Effect of chemical modifications on allergenic potency of peanut proteins

Abstract

Background: Modification of native peanut extracts could reduce adverse effects of peanut immunotherapy.

Objective: We sought to compare native and chemically modified crude peanut extract (CPE) and major peanut allergens Ara h 2 and Ara h 6 in a mediator-release assay based on the rat basophilic leukemia (RBL) cell line transfected with human Fcε receptor.

Methods: Native Ara h 2/6 was reduced and alkylated (RA), with or without additional glutaraldehyde treatment (RAGA). CPE was reduced and alkylated. Sera of subjects with peanut allergy (16 males; median age 7 years) were used for overnight RBL-passive sensitization. Cells were stimulated with 0.1 pg/mL to 10 μg/mL of peanut. β-N-acetylhexosaminidase release (NHR) was used as a marker of RBL degranulation, expressed as a percentage of total degranulation caused by Triton X.

Results: Median peanut-specific immunoglobulin E was 233 kUA/L. Nineteen subjects were responders, NHR ≥ 10% in the mediator release assay. Responders had reduced NHR by RA and RAGA compared with the native Ara h 2/6. Modification resulted in a later onset of activation by 10- to 100-fold in concentration and a lowering of the maximum release. Modified RA-Ara h 2/6 and RAGA-Ara h 2/6 caused significantly lower maximum mediator release than native Ara h 2/6, at protein concentrations 0.1, 1, and 10 ng/mL (p < 0.001, < 0.001, and < 0.001, respectively, for RA; and < 0.001, 0.026, and 0.041, respectively, for RAGA). RA-CPE caused significantly lower maximum NHR than native CPE, at protein concentration 1 ng/mL (p < 0.001) and 10 ng/mL (p < 0.002). Responders had high rAra h 2 immunoglobulin E (mean, 61.1 kUA/L; p < 0.001) and higher NHR in mediator release assay to native Ara h 2/6 than CPE, which indicates that Ara h 2/6 were the most relevant peanut allergens in these responders.

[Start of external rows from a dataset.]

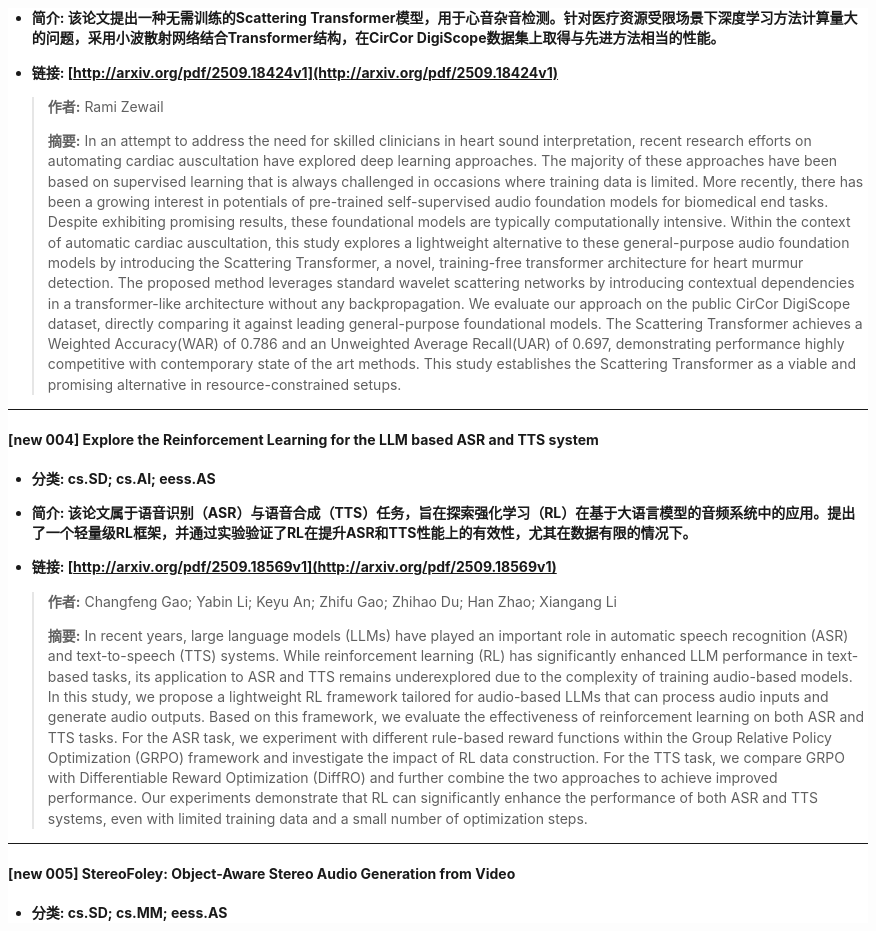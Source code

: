 - **简介: 该论文提出一种无需训练的Scattering Transformer模型，用于心音杂音检测。针对医疗资源受限场景下深度学习方法计算量大的问题，采用小波散射网络结合Transformer结构，在CirCor DigiScope数据集上取得与先进方法相当的性能。**

- **链接: [http://arxiv.org/pdf/2509.18424v1](http://arxiv.org/pdf/2509.18424v1)**

> **作者:** Rami Zewail
>
> **摘要:** In an attempt to address the need for skilled clinicians in heart sound interpretation, recent research efforts on automating cardiac auscultation have explored deep learning approaches. The majority of these approaches have been based on supervised learning that is always challenged in occasions where training data is limited. More recently, there has been a growing interest in potentials of pre-trained self-supervised audio foundation models for biomedical end tasks. Despite exhibiting promising results, these foundational models are typically computationally intensive. Within the context of automatic cardiac auscultation, this study explores a lightweight alternative to these general-purpose audio foundation models by introducing the Scattering Transformer, a novel, training-free transformer architecture for heart murmur detection. The proposed method leverages standard wavelet scattering networks by introducing contextual dependencies in a transformer-like architecture without any backpropagation. We evaluate our approach on the public CirCor DigiScope dataset, directly comparing it against leading general-purpose foundational models. The Scattering Transformer achieves a Weighted Accuracy(WAR) of 0.786 and an Unweighted Average Recall(UAR) of 0.697, demonstrating performance highly competitive with contemporary state of the art methods. This study establishes the Scattering Transformer as a viable and promising alternative in resource-constrained setups.
>
---
#### [new 004] Explore the Reinforcement Learning for the LLM based ASR and TTS system
- **分类: cs.SD; cs.AI; eess.AS**

- **简介: 该论文属于语音识别（ASR）与语音合成（TTS）任务，旨在探索强化学习（RL）在基于大语言模型的音频系统中的应用。提出了一个轻量级RL框架，并通过实验验证了RL在提升ASR和TTS性能上的有效性，尤其在数据有限的情况下。**

- **链接: [http://arxiv.org/pdf/2509.18569v1](http://arxiv.org/pdf/2509.18569v1)**

> **作者:** Changfeng Gao; Yabin Li; Keyu An; Zhifu Gao; Zhihao Du; Han Zhao; Xiangang Li
>
> **摘要:** In recent years, large language models (LLMs) have played an important role in automatic speech recognition (ASR) and text-to-speech (TTS) systems. While reinforcement learning (RL) has significantly enhanced LLM performance in text-based tasks, its application to ASR and TTS remains underexplored due to the complexity of training audio-based models. In this study, we propose a lightweight RL framework tailored for audio-based LLMs that can process audio inputs and generate audio outputs. Based on this framework, we evaluate the effectiveness of reinforcement learning on both ASR and TTS tasks. For the ASR task, we experiment with different rule-based reward functions within the Group Relative Policy Optimization (GRPO) framework and investigate the impact of RL data construction. For the TTS task, we compare GRPO with Differentiable Reward Optimization (DiffRO) and further combine the two approaches to achieve improved performance. Our experiments demonstrate that RL can significantly enhance the performance of both ASR and TTS systems, even with limited training data and a small number of optimization steps.
>
---
#### [new 005] StereoFoley: Object-Aware Stereo Audio Generation from Video
- **分类: cs.SD; cs.MM; eess.AS**
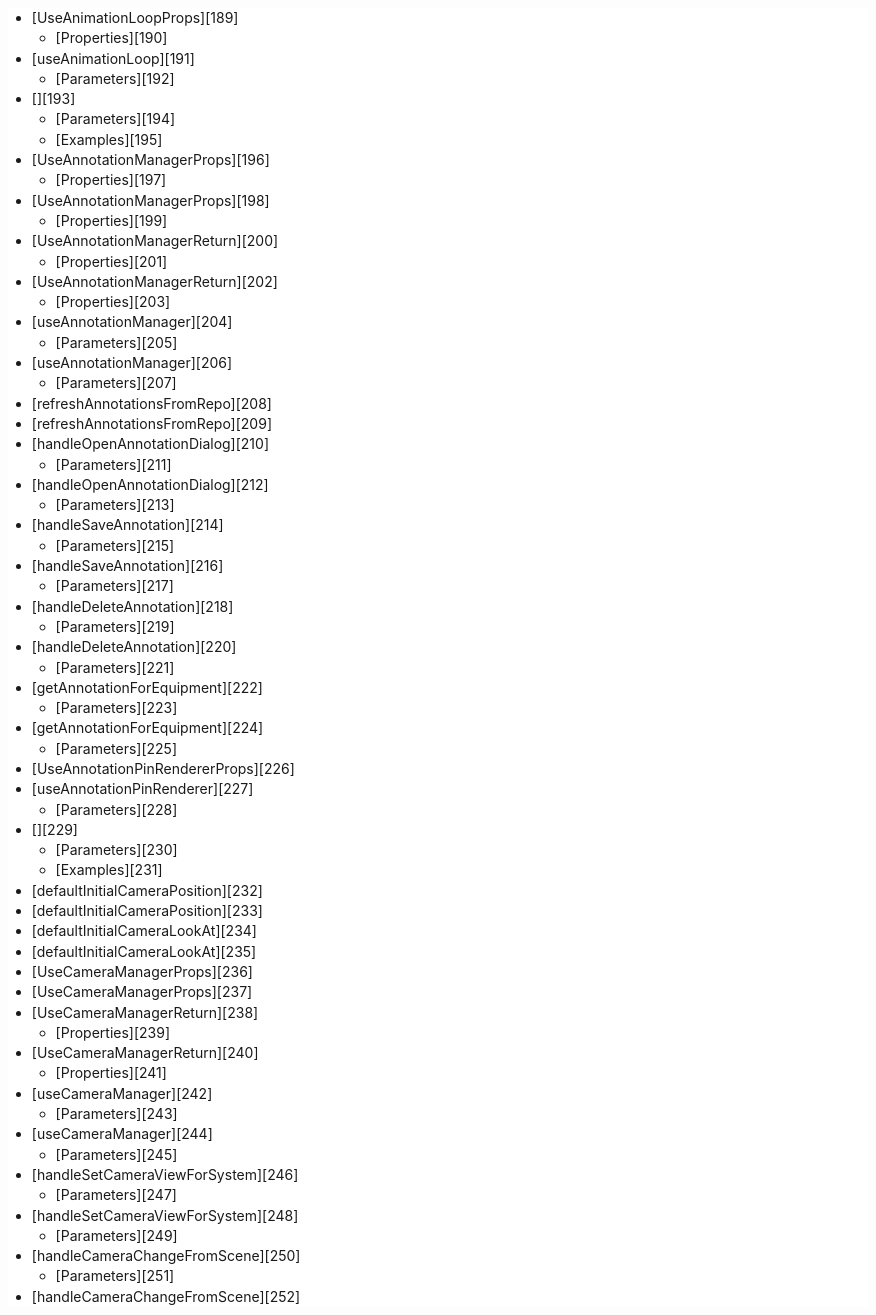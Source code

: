 *   [UseAnimationLoopProps][189]
    *   [Properties][190]
*   [useAnimationLoop][191]
    *   [Parameters][192]
*   [][193]
    *   [Parameters][194]
    *   [Examples][195]
*   [UseAnnotationManagerProps][196]
    *   [Properties][197]
*   [UseAnnotationManagerProps][198]
    *   [Properties][199]
*   [UseAnnotationManagerReturn][200]
    *   [Properties][201]
*   [UseAnnotationManagerReturn][202]
    *   [Properties][203]
*   [useAnnotationManager][204]
    *   [Parameters][205]
*   [useAnnotationManager][206]
    *   [Parameters][207]
*   [refreshAnnotationsFromRepo][208]
*   [refreshAnnotationsFromRepo][209]
*   [handleOpenAnnotationDialog][210]
    *   [Parameters][211]
*   [handleOpenAnnotationDialog][212]
    *   [Parameters][213]
*   [handleSaveAnnotation][214]
    *   [Parameters][215]
*   [handleSaveAnnotation][216]
    *   [Parameters][217]
*   [handleDeleteAnnotation][218]
    *   [Parameters][219]
*   [handleDeleteAnnotation][220]
    *   [Parameters][221]
*   [getAnnotationForEquipment][222]
    *   [Parameters][223]
*   [getAnnotationForEquipment][224]
    *   [Parameters][225]
*   [UseAnnotationPinRendererProps][226]
*   [useAnnotationPinRenderer][227]
    *   [Parameters][228]
*   [][229]
    *   [Parameters][230]
    *   [Examples][231]
*   [defaultInitialCameraPosition][232]
*   [defaultInitialCameraPosition][233]
*   [defaultInitialCameraLookAt][234]
*   [defaultInitialCameraLookAt][235]
*   [UseCameraManagerProps][236]
*   [UseCameraManagerProps][237]
*   [UseCameraManagerReturn][238]
    *   [Properties][239]
*   [UseCameraManagerReturn][240]
    *   [Properties][241]
*   [useCameraManager][242]
    *   [Parameters][243]
*   [useCameraManager][244]
    *   [Parameters][245]
*   [handleSetCameraViewForSystem][246]
    *   [Parameters][247]
*   [handleSetCameraViewForSystem][248]
    *   [Parameters][249]
*   [handleCameraChangeFromScene][250]
    *   [Parameters][251]
*   [handleCameraChangeFromScene][252]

Conclusions: Chemical modification of purified native Ara h 2 and Ara h 6 reduced mediator release in an in vitro assay ∼100-fold, which indicates decreased allergenicity for further development of the alternative candidate for safe peanut immunotherapy.

Figure 1.

(A and B) Allergenic potency and dose-response curve of NHR (%) between native Ara h 2/6 and its modified form, RA-Arah 2/6, and (C and D) CPE and its modified form. The dilution that gives the ED₅₀ was calculated. The reciprocal value of ED₅₀ (1/ED) was defined as the allergenic potency of the extract (1.E) and compared between native extract and its modified form on a logarithmic scale. Lines connect the symbols that represent the allergenic potency of native and RA-Ara h 2/6 extracts from the sera of the same individual subject. The overlapping number of subjects is shown. One responder (subject no. 12) was excluded because no NHR was induced by the RA-Ara h 2/6 extract. Allergenic potency of RAGA-Ara h 2/6 extract was not shown due to the unreliability of the allergenic potency from very low NHR (%). (A) Allergenic potency of native Ara h 2/6 and its modified form, RA-Ara h 2/6 in 19 responders. (B) Dose-response curve of NHR induced by native Ara h 2/6 and its modified forms, RA-and RAGA-Ara h 2/6 in four representative responders. The curves represent NHR (%) from the lowest peanut protein concentration (0.1 pg/mL, left) to the highest protein concentration (10 μg/mL, right). (C) Allergenic potency of CPE and its modified form, RA-CPE in 19 responders. Lines connect the symbols that represent the allergenic potency of CPE and RA-CPE extracts from the sera of the same individual subject. The overlapping number of subjects was shown. One responder (subject no. 12) was excluded due to no NHR induced by the RA-CPE extract. (D) A dose-response curves of NHR induced by CPE and its modified form, RA-CPE in four representative responders; the curves represent NHR (%) from the lowest peanut protein concentration (0.1 pg/mL, left) to the highest protein concentration (10 μg/mL, right).